New husband-wife team to study insect issues
Monika Gulia-Nuss and Andrew Nuss are a pair of insect biologists new to the University of Nevada, Reno. Monika is a vector biologist with an emphasis on invertebrate reproductive physiology and Andrew is an entomologist focused on hormone signaling in insects of agricultural, medical, and veterinary importance.
Monika's research looks at arthropods, which include insects, but she is especially interested in mosquitoes. Monika initially fell in love with mosquito research during her undergraduate years in India. Her passion for understanding the mosquito's role as a disease carrying agent compelled her to continue her studies, earning her both a master's and doctoral degree from Maharshi Dayanand University, Rohtak, India. As Monika's knowledge base grew, additional arthropods known to participate in transferring disease also expanded. "I was intrigued by the biology of ticks, since there was not much known about them at the time," Gulia-Nuss states.
As work begins here at UNR, Monika's research program on tick reproduction and their general biology is ramping, with the ultimate goal of developing new tools to help control tick populations and the spread of disease.
"I'm working on a project that will produce transgenic ticks, or at least develop tools to generate transgenic ticks," Gulia-Nuss said. "If we can use transgenics to understand tick reproduction, we may be able to better control diseases like Lyme."

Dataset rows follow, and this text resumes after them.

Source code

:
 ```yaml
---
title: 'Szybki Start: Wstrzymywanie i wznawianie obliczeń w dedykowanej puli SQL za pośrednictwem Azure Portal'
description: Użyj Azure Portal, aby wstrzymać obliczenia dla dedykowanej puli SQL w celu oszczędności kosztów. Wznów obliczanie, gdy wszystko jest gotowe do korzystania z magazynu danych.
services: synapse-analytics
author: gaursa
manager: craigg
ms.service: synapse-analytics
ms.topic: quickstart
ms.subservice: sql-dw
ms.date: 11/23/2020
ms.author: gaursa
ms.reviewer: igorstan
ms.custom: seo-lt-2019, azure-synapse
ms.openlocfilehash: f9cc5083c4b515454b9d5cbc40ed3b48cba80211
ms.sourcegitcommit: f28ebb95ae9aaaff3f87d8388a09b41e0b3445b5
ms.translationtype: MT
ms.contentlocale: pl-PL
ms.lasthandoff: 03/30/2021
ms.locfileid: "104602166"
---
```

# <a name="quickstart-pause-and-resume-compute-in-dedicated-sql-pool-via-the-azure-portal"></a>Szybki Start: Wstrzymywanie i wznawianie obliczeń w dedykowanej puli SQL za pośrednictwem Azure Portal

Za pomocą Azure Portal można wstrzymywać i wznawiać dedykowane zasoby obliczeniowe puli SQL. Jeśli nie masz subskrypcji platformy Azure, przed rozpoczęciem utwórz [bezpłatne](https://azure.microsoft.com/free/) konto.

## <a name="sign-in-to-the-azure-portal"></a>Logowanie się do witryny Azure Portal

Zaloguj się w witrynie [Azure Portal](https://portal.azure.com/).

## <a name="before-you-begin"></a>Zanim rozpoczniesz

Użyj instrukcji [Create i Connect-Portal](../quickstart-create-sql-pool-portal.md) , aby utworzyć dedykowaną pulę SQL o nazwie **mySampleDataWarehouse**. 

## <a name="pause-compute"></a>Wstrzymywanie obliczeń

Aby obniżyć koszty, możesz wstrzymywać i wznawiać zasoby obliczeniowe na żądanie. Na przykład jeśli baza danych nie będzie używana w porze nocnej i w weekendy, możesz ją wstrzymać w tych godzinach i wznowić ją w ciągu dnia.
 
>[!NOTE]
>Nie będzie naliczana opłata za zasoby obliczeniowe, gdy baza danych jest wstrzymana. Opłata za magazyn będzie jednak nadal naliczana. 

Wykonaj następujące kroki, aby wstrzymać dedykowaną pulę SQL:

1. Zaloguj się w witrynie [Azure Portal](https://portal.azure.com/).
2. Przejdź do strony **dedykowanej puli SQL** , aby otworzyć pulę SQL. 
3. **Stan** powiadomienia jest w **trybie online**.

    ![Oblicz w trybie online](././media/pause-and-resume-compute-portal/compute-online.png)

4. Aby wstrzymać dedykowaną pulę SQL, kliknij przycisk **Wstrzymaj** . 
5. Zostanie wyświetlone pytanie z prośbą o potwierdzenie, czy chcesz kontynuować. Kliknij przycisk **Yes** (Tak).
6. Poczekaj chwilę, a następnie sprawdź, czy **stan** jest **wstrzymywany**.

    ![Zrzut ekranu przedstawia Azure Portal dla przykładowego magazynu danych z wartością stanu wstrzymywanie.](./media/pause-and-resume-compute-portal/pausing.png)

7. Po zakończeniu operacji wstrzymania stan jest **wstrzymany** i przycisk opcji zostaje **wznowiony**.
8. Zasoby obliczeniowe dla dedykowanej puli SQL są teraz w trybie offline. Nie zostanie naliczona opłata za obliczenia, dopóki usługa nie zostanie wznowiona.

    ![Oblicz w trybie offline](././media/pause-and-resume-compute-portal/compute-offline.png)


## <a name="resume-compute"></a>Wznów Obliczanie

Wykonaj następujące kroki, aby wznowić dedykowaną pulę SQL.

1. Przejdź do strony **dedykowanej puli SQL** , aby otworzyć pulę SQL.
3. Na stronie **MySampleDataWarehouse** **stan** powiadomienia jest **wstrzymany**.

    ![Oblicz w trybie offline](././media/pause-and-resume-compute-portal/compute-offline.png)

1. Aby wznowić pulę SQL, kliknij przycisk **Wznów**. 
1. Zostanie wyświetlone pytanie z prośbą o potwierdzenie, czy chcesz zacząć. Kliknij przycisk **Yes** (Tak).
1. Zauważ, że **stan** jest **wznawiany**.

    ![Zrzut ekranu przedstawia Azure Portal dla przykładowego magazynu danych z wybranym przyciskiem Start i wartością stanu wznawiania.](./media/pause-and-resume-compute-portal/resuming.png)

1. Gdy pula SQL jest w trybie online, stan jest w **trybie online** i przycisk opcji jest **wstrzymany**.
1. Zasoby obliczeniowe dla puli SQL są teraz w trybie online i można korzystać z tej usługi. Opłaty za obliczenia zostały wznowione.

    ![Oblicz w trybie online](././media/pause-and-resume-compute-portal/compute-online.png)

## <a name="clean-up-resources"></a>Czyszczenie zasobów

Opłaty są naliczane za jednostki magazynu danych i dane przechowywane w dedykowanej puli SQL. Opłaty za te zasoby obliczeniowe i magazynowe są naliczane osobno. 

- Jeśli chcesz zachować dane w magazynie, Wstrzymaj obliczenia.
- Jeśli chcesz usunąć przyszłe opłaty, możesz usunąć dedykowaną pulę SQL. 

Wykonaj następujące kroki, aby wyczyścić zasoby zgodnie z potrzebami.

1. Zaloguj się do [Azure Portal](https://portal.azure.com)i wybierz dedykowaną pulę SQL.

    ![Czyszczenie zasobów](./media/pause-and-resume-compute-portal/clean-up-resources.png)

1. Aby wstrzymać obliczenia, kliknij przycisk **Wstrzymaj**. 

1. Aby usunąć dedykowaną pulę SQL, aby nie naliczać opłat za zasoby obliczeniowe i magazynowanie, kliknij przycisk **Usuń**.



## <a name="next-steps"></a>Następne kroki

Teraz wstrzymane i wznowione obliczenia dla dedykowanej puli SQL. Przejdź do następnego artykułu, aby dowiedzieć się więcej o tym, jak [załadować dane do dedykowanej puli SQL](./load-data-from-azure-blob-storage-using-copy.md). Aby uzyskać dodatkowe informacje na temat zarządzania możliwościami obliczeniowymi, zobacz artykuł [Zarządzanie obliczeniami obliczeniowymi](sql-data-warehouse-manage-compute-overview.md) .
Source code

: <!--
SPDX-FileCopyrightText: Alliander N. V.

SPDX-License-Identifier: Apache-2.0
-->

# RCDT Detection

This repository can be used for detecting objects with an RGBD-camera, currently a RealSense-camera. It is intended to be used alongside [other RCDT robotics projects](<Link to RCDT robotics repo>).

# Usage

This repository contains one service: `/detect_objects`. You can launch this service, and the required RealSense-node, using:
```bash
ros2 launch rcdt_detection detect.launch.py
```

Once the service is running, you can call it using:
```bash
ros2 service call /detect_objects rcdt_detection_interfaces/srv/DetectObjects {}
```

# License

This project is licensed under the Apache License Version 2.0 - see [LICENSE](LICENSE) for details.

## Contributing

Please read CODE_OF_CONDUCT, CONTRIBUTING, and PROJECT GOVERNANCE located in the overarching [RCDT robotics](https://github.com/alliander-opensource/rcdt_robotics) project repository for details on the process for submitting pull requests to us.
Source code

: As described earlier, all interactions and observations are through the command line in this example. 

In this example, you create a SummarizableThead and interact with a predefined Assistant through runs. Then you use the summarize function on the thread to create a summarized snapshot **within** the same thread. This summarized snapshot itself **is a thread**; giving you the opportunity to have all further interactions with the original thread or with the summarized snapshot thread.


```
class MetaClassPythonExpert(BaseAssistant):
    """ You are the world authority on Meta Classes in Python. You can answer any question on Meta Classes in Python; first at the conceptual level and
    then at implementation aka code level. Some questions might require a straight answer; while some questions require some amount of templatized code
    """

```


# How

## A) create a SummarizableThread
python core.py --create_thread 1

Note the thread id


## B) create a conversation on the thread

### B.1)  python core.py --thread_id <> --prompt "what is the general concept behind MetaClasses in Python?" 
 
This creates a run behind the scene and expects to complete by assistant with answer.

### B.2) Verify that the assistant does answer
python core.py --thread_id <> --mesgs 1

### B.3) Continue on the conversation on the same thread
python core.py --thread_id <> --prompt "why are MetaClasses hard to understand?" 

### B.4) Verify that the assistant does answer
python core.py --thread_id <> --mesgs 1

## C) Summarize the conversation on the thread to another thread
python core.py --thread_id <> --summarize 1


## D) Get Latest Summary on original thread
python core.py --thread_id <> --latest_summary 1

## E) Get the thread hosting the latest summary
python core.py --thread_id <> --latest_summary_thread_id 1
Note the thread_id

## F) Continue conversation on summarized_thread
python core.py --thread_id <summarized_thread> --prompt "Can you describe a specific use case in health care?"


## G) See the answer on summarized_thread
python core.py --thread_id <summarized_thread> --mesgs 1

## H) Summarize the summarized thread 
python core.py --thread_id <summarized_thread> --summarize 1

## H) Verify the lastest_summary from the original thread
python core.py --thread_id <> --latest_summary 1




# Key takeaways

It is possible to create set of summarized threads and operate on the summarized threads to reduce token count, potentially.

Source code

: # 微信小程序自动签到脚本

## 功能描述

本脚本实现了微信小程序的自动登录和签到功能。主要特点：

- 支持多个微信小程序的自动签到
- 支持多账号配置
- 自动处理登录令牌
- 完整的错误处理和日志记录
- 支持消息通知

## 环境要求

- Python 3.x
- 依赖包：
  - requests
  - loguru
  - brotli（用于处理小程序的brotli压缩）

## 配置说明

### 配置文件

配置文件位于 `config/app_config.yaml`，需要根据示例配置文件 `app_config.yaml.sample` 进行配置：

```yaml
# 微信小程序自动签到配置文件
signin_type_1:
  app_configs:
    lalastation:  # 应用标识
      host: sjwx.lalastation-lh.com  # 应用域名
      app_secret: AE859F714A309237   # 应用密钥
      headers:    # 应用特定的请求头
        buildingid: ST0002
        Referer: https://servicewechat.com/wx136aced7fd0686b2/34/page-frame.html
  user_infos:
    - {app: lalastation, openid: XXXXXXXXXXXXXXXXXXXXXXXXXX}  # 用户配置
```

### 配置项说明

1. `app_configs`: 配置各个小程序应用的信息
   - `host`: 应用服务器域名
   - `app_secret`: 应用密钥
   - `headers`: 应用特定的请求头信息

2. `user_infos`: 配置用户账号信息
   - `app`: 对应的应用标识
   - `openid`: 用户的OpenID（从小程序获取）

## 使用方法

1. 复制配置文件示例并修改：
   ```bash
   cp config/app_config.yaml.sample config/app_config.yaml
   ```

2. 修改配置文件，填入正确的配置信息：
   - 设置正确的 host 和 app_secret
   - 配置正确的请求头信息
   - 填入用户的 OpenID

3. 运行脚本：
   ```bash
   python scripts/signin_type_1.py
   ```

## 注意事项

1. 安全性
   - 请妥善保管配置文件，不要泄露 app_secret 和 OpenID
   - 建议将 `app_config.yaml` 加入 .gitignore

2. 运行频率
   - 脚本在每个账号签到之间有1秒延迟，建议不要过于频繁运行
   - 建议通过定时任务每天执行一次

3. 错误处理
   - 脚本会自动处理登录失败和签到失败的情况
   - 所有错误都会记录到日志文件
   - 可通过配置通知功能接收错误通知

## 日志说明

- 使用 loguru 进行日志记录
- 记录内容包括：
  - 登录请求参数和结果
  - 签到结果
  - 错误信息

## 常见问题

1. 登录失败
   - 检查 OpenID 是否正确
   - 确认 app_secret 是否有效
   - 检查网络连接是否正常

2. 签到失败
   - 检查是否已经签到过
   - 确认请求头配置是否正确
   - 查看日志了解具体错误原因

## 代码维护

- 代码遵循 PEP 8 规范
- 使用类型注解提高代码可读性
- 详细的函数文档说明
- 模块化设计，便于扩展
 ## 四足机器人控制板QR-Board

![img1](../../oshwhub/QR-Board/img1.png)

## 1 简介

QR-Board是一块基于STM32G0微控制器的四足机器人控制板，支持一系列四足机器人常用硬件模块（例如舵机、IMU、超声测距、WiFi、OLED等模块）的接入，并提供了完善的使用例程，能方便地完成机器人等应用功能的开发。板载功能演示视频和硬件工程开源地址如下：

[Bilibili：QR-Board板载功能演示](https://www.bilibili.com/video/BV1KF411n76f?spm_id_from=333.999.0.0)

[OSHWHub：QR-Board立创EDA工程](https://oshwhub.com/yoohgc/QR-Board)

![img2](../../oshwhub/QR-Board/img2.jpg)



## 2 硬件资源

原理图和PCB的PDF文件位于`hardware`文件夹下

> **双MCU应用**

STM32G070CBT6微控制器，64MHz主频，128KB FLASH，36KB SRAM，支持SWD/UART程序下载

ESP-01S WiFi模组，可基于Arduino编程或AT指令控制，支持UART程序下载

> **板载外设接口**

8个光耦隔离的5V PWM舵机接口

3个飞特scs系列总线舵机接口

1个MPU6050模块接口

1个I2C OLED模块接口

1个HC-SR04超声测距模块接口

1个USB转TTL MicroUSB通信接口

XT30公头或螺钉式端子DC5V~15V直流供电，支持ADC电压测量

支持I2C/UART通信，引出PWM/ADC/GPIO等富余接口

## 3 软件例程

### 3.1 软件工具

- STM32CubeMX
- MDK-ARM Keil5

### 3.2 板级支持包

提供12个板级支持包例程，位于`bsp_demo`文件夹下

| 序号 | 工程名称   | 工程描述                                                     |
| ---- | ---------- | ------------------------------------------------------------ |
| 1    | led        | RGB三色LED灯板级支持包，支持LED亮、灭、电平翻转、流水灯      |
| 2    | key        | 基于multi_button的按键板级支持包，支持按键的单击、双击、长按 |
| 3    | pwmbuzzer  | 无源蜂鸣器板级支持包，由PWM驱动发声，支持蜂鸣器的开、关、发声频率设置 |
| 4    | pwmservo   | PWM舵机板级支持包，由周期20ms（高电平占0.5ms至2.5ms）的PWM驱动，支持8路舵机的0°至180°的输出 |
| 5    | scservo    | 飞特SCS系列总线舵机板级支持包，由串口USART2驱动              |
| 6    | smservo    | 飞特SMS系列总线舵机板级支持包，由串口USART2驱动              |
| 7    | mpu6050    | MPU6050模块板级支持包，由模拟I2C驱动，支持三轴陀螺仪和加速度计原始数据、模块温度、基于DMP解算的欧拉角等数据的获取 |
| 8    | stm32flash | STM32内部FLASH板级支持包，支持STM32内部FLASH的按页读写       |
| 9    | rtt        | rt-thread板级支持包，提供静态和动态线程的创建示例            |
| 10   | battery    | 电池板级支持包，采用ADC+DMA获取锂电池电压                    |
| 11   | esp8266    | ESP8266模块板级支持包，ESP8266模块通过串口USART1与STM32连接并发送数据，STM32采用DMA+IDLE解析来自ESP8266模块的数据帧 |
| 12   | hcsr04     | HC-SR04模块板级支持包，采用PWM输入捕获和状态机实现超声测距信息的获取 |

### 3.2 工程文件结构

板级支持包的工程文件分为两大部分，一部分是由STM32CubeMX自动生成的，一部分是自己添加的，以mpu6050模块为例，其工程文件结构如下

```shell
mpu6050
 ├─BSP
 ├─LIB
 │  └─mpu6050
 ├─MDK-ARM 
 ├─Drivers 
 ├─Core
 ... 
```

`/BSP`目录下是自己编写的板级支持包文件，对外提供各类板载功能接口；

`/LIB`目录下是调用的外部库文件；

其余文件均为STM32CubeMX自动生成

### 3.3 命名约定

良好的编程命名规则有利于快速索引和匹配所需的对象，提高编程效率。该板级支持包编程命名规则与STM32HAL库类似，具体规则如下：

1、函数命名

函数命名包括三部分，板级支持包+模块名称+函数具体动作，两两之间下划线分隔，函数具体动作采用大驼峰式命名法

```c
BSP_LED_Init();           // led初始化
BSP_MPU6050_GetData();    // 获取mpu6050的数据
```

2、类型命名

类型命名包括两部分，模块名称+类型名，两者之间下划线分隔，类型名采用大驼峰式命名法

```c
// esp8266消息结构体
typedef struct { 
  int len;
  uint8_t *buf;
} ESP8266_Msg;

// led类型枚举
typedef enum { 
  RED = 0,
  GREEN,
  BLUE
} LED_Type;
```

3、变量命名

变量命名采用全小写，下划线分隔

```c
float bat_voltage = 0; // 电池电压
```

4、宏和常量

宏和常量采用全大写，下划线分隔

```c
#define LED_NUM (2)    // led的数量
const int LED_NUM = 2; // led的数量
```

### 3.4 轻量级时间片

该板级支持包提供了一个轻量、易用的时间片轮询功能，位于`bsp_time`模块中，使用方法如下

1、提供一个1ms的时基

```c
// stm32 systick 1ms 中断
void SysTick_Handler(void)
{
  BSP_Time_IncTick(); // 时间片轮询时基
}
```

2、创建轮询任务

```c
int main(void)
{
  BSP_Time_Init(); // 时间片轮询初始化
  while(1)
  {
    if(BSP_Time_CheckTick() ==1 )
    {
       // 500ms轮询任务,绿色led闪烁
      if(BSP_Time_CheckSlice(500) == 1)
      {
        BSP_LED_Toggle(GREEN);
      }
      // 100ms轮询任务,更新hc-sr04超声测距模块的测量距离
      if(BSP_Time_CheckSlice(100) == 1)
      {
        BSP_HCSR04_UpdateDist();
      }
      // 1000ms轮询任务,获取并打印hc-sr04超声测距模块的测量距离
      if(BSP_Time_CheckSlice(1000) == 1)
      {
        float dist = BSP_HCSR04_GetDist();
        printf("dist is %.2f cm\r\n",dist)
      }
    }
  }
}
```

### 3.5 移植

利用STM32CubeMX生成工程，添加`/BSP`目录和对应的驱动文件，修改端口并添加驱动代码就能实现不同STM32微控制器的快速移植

With the new line of tick research taking shape, Monika will also continue her research on mosquitoes.
"The interactions between mosquito and the parasite that live within them are still of great interest to me," Gulia-Nuss said. "The parasite that I'm currently focusing on is a nematode that causes elephantiasis."
Andrew considers himself to be more of a traditional entomologist. Having received his bachelor's and master's degrees in entomology from the Purdue University, and a doctoral degree in entomology from University of Georgia, he too is also interested in mosquitoes. Recent efforts based out of Andrew's lab attempting to discovered a new class of insecticide in controlling mosquitoes.
Building a program that studies insect hormones and their individual functions, Andrew hopes to develop a system to identify new pesticides that target the insect's hormone receptors.
"The current pesticides on the market are becoming ineffective because they target very specific areas of the insect's nervous system," Nuss said. "We really need different targets in the insects to overcome those forms of resistance, so that's what I'm trying to find."
Both Monika and Andrew are excited to be teaching here at the University. Monika plans on teaching a molecular biology course as well as an integrated pest management course. Andrew intends on teaching an integrated pest management.
Outside of their research, Monika and Andrew enjoy spending time with their family. Monika loves traveling, exploring new places and trying out new recipes. Andrew enjoys hiking and outdoor activities and is also passionate about macro-photography. A good example of Andrew's work is this issues' close-up of a female Anopheles gambiae mosquito (the genus responsible for malaria).
The pair look forward to their time here in Reno and at UNR and have already enjoyed their experience here thus far.
"I've always wanted to live out West, so to have finally made the move, it's really great," Nuss said. "It's a great place to be and when we both came for our respective interviews, we formed really good connections with the faculty, and they were just really friendly."
"It's really a great place," Gulia-Nuss said. "The colleagues here and everyone that we work with are wonderful."